In the scientific community, HPC is utilized for simulating complex systems, analyzing vast amounts of data, and generating accurate predictions. For example, climate scientists rely on HPC to develop more accurate models of the earth's climate system and project future changes. Similarly, physicists use HPC to simulate the behavior of subatomic particles and understand the fundamental nature of matter.

In the business world, HPC is used for various applications, such as financial modeling, risk analysis, and forecasting. Financial institutions use HPC to analyze large volumes of data and generate insights for investment decisions, while oil and gas companies use HPC to process seismic data and improve the accuracy of exploration and drilling operations.

Source: HPCWire

Regardless of the application, all HPC workloads demand large amounts of reliable storage to store and manage massive datasets. Minimizing the cost of this storage is crucial in enabling the provisioning of a greater volume of storage while keeping expenses within budgetary limits. As a result, many organizations are turning to open source storage solutions like OpenZFS, which offer robust features like data compression, deduplication, and checksumming to ensure data integrity and reduce storage costs.

What is OpenZFS

ZFS is an advanced software defined storage file system and volume manager that provides efficient and reliable storage solutions for managing massive volumes of data. It was originally developed by Sun Microsystems for their Solaris operating system but was later made open source and cross platform. Now,
OpenZFS is a trusted, successful, and critical part of the storage infrastructure of organizations and institutions of every size all around the world.

Designed to handle exceptionally large amounts of data with ease, while ensuring data integrity and reliability, ZFS does all of this while presenting a unified configuration mechanism that makes storage easier to manage. ZFS also uses a copy-on-write transactional model that ensures instant recovery from unexpected shutdowns so that your data is always protected and there is no risk of data loss due to file system inconsistencies. It also provides advanced features such as transparent data compression, high performance encryption, and instant snapshotting, which allow you to optimize your storage and protect your data from threats such as ransomware.

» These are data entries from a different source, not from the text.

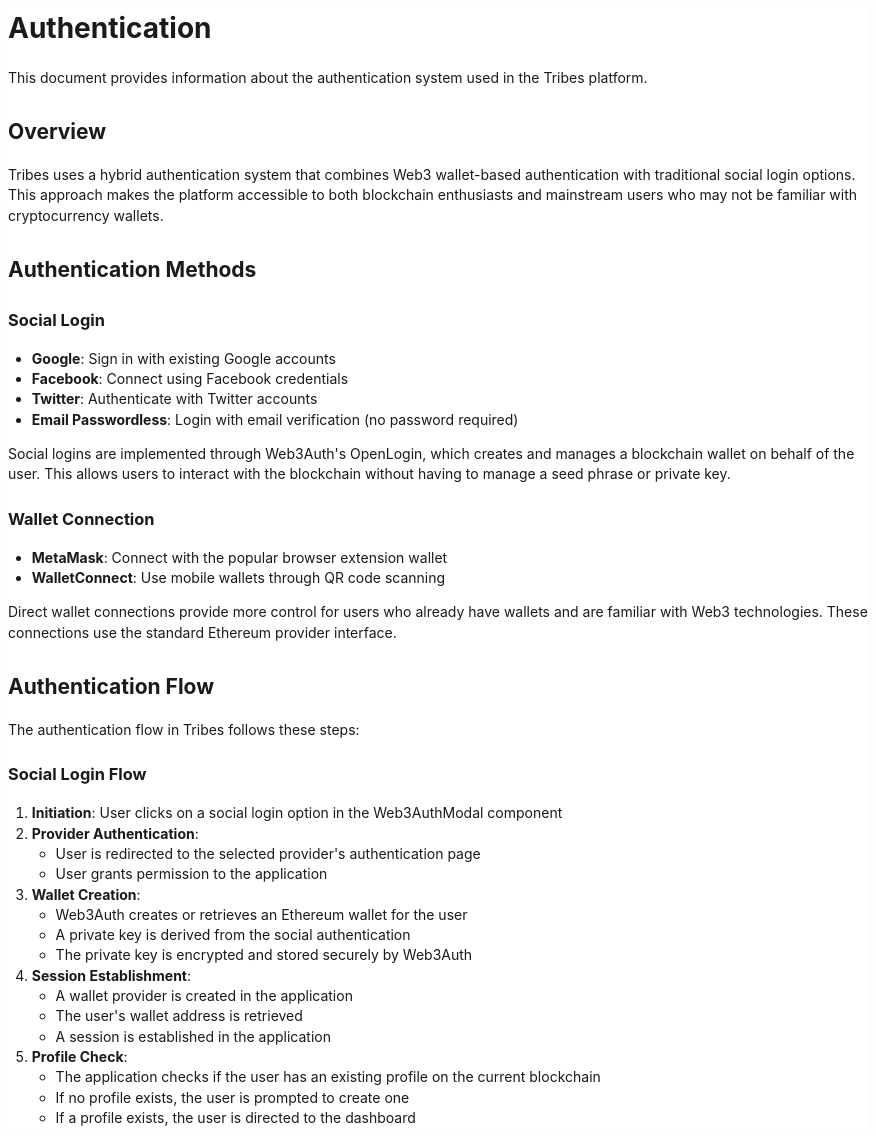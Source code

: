 # Authentication

This document provides information about the authentication system used in the Tribes platform.

## Overview

Tribes uses a hybrid authentication system that combines Web3 wallet-based authentication with traditional social login options. This approach makes the platform accessible to both blockchain enthusiasts and mainstream users who may not be familiar with cryptocurrency wallets.

## Authentication Methods

### Social Login

- **Google**: Sign in with existing Google accounts
- **Facebook**: Connect using Facebook credentials
- **Twitter**: Authenticate with Twitter accounts
- **Email Passwordless**: Login with email verification (no password required)

Social logins are implemented through Web3Auth's OpenLogin, which creates and manages a blockchain wallet on behalf of the user. This allows users to interact with the blockchain without having to manage a seed phrase or private key.

### Wallet Connection

- **MetaMask**: Connect with the popular browser extension wallet
- **WalletConnect**: Use mobile wallets through QR code scanning

Direct wallet connections provide more control for users who already have wallets and are familiar with Web3 technologies. These connections use the standard Ethereum provider interface.

## Authentication Flow

The authentication flow in Tribes follows these steps:

### Social Login Flow

1. **Initiation**: User clicks on a social login option in the Web3AuthModal component
2. **Provider Authentication**: 
   - User is redirected to the selected provider's authentication page
   - User grants permission to the application
3. **Wallet Creation**: 
   - Web3Auth creates or retrieves an Ethereum wallet for the user
   - A private key is derived from the social authentication
   - The private key is encrypted and stored securely by Web3Auth
4. **Session Establishment**:
   - A wallet provider is created in the application
   - The user's wallet address is retrieved
   - A session is established in the application
5. **Profile Check**:
   - The application checks if the user has an existing profile on the current blockchain
   - If no profile exists, the user is prompted to create one
   - If a profile exists, the user is directed to the dashboard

What really sets OpenZFS apart is its ability to scale to meet the needs of high-performance computing (HPC) environments. OpenZFS can handle massive amounts of data, from terabytes to petabytes, and it can do so with ease of management and without sacrificing performance. OpenZFS is a powerful and flexible storage solution that provides efficient and reliable storage for managing large volumes of data. It's no wonder that so many companies and organizations rely on it for their storage and data management needs!

Building Resilient, Secure Storage for HPC -
The Challenges

Let's first take a quick look at some of the common challenges when it comes to building overall storage for HPC.

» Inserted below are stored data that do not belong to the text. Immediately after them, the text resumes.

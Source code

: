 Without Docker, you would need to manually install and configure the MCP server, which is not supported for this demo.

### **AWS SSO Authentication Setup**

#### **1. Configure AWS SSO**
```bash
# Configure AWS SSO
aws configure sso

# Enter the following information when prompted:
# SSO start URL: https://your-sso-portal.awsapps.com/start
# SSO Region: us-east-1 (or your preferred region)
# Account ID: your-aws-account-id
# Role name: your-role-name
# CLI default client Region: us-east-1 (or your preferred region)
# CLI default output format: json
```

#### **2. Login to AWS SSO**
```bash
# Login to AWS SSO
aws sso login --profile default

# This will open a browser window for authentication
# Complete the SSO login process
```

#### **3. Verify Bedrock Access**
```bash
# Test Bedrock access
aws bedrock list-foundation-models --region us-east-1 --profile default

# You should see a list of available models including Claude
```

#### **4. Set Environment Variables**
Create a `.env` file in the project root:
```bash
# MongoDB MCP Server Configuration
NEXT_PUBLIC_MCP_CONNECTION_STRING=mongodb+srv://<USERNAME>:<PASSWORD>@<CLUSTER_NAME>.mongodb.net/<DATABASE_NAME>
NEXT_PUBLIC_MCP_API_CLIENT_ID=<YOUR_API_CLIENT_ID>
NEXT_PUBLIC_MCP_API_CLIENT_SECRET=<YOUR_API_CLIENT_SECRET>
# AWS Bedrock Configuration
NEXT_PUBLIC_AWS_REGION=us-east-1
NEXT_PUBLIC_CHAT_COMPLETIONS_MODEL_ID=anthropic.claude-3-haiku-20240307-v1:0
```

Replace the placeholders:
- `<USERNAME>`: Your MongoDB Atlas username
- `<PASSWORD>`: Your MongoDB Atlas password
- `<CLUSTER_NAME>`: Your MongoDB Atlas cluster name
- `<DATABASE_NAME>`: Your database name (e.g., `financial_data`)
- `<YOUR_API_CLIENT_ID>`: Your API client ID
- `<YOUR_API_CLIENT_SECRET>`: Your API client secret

Building storage for HPC workloads can be a complex process that involves various challenges. One of the most significant challenges is scalability, as HPC workloads generate vast amounts of data that need to be stored and managed effectively. Therefore, storage solutions must be scalable to accommodate the growing storage requirements of these workloads. Another common issue is reliability. HPC workloads often involve critical data that needs to be accessed and processed accurately and quickly. Therefore, storage solutions must be reliable and fault-tolerant to prevent data loss or corruption, which could have significant consequences for the HPC workloads and the organizations they serve.

Cost is also a significant consideration when building storage for HPC. The storage requirements of HPC workloads can be massive, and storage costs can add up quickly. Therefore, organizations need to find cost-effective solutions that balance the need for high-performance storage with budgetary constraints.

Data protection is another concern when building storage for workloads. HPC workloads often involve sensitive or confidential data that requires protection from unauthorized access or data breaches. Therefore, storage solutions must include robust security features, such as encryption and access controls, to ensure the privacy and security of the data stored.

Efficient data management is also crucial when building storage for HPC workloads. HPC workloads generate large amounts of data that need to be processed, analyzed, and stored efficiently. Therefore, storage solutions must include features like data compression and deduplication to optimize data storage and minimize storage costs.

Finally, compatibility is a significant consideration when building storage for HPC workloads. HPC systems
often run on specialized hardware and software platforms that require specific storage solutions. Therefore, organizations must ensure that their storage solutions are compatible with their HPC systems to avoid performance issues or data loss.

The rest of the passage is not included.